EXERCISE INSTRUCTIONS. Find the number of lines below in which the word "GetUpdatedAtOk" occurs. Write only that number.

Source texts of formatted documents.
....
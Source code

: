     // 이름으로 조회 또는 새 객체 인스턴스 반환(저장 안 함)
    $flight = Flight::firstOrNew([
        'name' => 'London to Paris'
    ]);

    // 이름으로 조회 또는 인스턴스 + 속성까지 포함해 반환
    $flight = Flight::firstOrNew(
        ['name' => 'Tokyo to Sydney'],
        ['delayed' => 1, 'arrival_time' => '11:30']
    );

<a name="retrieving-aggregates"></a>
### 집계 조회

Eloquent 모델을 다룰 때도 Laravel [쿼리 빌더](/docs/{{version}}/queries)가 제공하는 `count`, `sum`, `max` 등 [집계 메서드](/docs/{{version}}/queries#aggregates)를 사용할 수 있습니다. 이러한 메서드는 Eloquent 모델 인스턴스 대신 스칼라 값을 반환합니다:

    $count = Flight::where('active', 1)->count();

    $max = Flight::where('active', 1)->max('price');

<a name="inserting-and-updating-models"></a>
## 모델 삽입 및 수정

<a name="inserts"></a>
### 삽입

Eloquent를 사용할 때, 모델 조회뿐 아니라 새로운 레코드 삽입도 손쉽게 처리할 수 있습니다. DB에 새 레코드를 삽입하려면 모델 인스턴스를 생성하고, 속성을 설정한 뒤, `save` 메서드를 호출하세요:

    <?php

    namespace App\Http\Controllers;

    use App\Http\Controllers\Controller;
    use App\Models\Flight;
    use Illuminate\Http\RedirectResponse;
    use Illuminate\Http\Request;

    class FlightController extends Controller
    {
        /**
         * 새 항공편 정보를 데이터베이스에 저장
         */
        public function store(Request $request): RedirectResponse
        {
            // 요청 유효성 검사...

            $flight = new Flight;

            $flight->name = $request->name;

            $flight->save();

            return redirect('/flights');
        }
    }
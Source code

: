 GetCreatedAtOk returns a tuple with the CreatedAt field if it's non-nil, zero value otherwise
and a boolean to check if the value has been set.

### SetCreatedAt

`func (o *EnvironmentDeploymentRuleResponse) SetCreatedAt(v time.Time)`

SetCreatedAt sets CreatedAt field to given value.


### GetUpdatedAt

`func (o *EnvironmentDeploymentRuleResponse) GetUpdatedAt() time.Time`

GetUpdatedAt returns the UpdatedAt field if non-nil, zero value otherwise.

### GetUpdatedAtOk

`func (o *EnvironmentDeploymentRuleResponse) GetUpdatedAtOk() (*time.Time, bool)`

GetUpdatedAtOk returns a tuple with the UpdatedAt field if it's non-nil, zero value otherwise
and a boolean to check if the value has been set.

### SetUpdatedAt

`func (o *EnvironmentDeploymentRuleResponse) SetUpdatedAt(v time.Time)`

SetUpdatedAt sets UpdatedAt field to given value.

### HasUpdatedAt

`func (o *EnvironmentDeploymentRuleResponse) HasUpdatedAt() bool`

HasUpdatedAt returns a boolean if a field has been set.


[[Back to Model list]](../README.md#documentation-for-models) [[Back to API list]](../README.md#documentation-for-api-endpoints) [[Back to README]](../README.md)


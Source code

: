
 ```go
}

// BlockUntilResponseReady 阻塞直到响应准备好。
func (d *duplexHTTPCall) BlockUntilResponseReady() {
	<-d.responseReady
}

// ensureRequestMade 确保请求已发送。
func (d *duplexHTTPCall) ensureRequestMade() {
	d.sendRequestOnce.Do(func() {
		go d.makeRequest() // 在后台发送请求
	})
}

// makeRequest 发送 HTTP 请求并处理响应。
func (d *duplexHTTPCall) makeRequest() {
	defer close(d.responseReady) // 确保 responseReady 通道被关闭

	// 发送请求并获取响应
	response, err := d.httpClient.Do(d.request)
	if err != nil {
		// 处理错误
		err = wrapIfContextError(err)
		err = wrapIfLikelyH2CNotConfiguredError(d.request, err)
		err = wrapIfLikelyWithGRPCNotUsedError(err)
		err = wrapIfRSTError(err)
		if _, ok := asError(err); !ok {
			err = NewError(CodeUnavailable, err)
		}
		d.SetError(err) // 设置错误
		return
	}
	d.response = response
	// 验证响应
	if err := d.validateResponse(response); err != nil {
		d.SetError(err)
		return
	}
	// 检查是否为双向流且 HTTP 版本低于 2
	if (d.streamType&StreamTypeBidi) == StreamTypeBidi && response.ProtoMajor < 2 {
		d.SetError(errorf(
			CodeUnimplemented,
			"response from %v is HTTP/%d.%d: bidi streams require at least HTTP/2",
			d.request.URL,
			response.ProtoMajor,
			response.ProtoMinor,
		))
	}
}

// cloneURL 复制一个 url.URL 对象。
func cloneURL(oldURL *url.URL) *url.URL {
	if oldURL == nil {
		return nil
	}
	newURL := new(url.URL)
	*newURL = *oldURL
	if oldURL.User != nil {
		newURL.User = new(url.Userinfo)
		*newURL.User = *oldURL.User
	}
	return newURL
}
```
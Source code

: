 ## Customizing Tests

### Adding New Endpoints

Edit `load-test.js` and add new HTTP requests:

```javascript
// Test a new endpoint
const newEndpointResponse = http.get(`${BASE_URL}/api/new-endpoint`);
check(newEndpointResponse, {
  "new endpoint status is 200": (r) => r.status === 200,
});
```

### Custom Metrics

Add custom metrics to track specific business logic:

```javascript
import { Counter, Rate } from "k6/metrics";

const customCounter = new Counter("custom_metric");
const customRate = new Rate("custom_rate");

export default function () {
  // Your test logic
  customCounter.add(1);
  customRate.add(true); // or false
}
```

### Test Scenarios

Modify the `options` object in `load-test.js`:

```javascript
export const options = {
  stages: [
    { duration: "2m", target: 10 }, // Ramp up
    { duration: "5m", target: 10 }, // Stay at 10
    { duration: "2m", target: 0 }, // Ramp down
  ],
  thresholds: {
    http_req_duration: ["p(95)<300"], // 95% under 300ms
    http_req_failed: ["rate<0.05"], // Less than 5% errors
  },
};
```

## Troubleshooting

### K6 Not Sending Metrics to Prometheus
....
WRITTEN RESPONSE. 3